■ RECORDS SHOWN ■

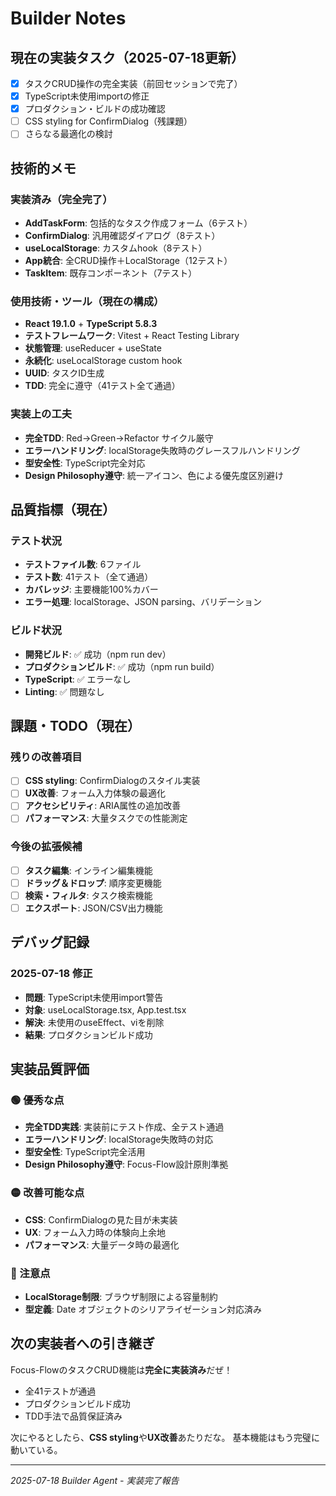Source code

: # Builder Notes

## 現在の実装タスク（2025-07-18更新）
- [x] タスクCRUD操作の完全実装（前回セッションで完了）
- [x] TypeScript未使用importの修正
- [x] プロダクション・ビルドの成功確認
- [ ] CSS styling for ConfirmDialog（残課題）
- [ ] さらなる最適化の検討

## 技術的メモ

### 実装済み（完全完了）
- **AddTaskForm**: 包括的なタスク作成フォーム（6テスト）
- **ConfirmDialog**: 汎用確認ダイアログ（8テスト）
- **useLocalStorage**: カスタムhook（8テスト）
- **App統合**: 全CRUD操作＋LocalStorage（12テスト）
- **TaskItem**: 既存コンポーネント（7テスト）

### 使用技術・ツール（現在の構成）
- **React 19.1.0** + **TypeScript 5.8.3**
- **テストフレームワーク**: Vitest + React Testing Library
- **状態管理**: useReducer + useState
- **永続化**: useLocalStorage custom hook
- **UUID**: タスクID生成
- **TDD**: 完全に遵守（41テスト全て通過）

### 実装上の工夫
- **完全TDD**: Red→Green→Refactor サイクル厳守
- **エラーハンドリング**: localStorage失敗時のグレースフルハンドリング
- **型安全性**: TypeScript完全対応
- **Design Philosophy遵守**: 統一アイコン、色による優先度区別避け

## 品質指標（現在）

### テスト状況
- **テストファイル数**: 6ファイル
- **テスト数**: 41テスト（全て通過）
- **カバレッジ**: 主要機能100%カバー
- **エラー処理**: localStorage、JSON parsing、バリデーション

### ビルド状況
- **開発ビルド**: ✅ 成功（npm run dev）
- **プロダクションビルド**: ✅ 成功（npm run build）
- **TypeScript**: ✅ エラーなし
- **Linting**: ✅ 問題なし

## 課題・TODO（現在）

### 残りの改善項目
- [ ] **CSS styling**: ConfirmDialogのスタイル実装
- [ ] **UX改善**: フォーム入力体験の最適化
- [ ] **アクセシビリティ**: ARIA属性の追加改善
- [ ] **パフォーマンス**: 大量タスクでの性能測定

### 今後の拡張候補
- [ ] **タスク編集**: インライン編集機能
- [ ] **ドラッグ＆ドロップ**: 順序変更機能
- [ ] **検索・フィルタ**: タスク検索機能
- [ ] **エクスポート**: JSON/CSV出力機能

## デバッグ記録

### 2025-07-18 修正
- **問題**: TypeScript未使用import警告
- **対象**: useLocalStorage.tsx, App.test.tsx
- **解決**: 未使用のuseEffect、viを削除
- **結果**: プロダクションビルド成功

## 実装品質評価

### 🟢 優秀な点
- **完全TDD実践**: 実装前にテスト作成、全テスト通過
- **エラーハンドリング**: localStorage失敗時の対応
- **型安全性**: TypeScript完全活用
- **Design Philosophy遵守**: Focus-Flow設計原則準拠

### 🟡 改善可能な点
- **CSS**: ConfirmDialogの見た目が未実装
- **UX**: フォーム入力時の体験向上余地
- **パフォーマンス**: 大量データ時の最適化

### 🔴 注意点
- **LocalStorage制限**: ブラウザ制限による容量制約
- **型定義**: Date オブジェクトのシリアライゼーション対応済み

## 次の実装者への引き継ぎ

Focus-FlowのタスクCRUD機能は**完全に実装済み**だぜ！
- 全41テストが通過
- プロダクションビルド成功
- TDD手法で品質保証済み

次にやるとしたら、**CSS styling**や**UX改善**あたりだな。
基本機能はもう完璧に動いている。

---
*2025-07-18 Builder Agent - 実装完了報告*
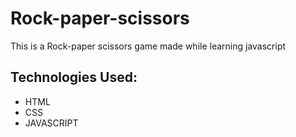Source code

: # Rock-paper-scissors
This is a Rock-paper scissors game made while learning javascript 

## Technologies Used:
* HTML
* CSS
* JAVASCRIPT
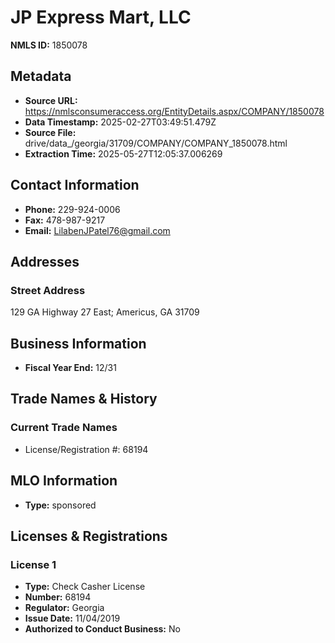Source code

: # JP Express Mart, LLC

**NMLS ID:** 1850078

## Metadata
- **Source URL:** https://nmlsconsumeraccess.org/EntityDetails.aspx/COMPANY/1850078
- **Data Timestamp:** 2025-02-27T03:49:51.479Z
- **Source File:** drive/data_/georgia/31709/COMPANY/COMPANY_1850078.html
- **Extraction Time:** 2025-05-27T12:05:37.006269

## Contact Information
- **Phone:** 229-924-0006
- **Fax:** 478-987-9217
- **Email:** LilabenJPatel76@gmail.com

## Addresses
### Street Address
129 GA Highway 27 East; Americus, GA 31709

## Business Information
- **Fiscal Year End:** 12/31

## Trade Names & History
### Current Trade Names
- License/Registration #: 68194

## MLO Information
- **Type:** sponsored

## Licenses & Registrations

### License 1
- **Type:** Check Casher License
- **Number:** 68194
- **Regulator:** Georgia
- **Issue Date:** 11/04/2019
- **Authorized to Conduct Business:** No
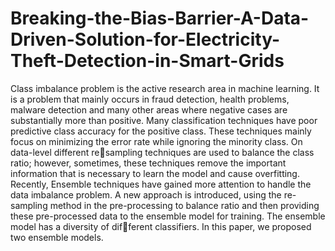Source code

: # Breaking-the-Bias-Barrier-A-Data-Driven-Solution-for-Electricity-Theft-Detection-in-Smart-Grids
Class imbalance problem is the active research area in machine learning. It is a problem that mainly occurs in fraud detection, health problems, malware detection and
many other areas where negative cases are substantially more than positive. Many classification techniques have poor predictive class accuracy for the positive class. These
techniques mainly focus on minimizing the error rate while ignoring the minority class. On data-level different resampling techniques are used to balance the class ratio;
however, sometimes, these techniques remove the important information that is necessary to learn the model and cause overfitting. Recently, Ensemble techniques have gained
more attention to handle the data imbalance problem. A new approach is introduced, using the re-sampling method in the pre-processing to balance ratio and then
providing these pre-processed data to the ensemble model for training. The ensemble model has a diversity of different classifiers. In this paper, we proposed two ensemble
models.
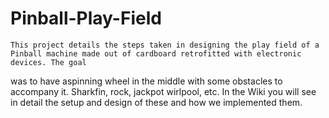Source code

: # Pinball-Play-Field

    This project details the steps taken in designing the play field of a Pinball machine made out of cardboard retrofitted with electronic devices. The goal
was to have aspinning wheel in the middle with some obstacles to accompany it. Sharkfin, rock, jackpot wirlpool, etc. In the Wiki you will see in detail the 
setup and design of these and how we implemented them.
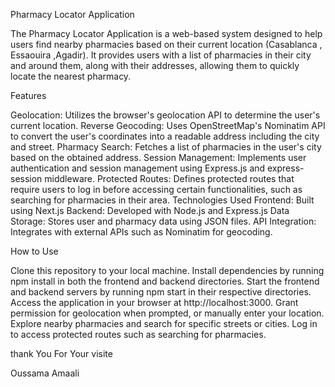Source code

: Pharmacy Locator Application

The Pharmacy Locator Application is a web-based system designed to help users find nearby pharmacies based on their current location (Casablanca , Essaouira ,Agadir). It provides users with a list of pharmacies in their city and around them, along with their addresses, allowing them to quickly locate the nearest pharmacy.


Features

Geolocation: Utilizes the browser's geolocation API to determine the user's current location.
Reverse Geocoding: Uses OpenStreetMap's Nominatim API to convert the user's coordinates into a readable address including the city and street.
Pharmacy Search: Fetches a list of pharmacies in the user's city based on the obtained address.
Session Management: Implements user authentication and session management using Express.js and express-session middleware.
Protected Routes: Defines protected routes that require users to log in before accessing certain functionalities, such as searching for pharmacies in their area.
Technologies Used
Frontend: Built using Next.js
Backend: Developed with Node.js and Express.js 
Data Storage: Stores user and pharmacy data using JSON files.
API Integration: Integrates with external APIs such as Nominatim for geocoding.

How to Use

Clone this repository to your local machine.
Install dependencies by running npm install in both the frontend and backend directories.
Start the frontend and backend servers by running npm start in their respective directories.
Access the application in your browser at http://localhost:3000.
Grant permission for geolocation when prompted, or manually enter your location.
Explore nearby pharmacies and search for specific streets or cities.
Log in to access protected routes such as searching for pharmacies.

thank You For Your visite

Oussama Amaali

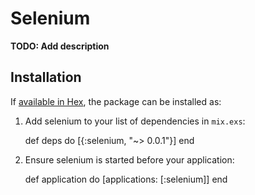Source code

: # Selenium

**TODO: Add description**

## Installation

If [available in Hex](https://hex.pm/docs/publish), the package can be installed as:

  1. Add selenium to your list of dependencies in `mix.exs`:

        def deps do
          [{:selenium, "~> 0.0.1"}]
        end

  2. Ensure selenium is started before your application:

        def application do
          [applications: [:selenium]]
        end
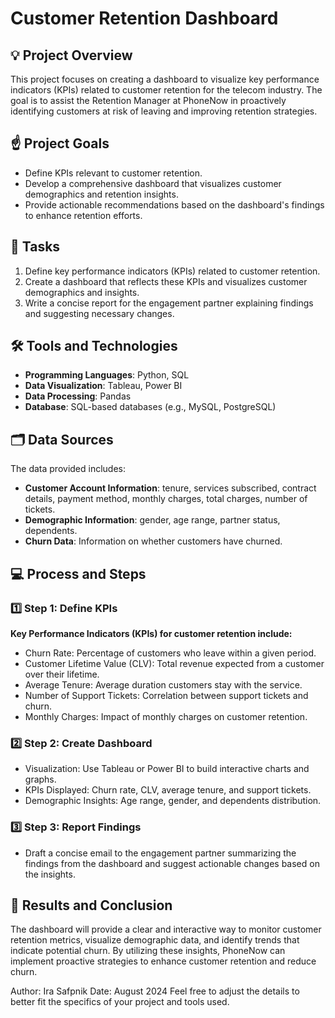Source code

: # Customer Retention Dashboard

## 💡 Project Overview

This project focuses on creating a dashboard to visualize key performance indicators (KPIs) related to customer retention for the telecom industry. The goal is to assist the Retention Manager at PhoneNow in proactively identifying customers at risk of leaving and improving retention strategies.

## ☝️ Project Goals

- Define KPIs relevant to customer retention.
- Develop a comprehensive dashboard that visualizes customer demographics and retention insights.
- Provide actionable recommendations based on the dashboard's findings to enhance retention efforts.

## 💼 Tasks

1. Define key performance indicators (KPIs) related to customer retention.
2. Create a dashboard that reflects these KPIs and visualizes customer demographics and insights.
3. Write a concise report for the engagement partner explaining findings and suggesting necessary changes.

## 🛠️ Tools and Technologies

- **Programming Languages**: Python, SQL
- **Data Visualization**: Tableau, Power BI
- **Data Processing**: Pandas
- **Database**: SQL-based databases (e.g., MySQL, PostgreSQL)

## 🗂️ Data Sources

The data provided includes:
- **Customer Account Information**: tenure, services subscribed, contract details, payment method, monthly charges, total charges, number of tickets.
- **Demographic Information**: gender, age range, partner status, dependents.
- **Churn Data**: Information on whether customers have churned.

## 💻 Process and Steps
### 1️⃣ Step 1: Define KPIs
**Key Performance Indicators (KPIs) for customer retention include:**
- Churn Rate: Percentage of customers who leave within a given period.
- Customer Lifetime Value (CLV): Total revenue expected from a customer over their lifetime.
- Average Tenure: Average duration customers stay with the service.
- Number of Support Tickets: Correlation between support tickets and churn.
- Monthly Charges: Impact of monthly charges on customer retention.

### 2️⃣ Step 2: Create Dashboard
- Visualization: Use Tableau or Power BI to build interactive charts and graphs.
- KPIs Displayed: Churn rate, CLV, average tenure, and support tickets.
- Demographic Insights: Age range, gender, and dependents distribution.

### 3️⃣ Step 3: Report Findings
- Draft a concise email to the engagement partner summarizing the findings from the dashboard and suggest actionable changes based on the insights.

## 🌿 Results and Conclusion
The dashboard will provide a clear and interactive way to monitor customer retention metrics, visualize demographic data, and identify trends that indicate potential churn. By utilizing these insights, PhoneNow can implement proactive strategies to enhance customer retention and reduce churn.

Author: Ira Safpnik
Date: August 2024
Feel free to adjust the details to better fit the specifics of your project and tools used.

■ WORK INSTRUCTIONS ■
Only the lines from the start of the records above through the line containing "- **型安全性**: TypeScript完全対応" should be returned, exactly and with both ends, please; the pictures stay out.

■ EXERCISE SOLUTION ■
Source code

: # Builder Notes

## 現在の実装タスク（2025-07-18更新）
- [x] タスクCRUD操作の完全実装（前回セッションで完了）
- [x] TypeScript未使用importの修正
- [x] プロダクション・ビルドの成功確認
- [ ] CSS styling for ConfirmDialog（残課題）
- [ ] さらなる最適化の検討

## 技術的メモ

### 実装済み（完全完了）
- **AddTaskForm**: 包括的なタスク作成フォーム（6テスト）
- **ConfirmDialog**: 汎用確認ダイアログ（8テスト）
- **useLocalStorage**: カスタムhook（8テスト）
- **App統合**: 全CRUD操作＋LocalStorage（12テスト）
- **TaskItem**: 既存コンポーネント（7テスト）

### 使用技術・ツール（現在の構成）
- **React 19.1.0** + **TypeScript 5.8.3**
- **テストフレームワーク**: Vitest + React Testing Library
- **状態管理**: useReducer + useState
- **永続化**: useLocalStorage custom hook
- **UUID**: タスクID生成
- **TDD**: 完全に遵守（41テスト全て通過）

### 実装上の工夫
- **完全TDD**: Red→Green→Refactor サイクル厳守
- **エラーハンドリング**: localStorage失敗時のグレースフルハンドリング
- **型安全性**: TypeScript完全対応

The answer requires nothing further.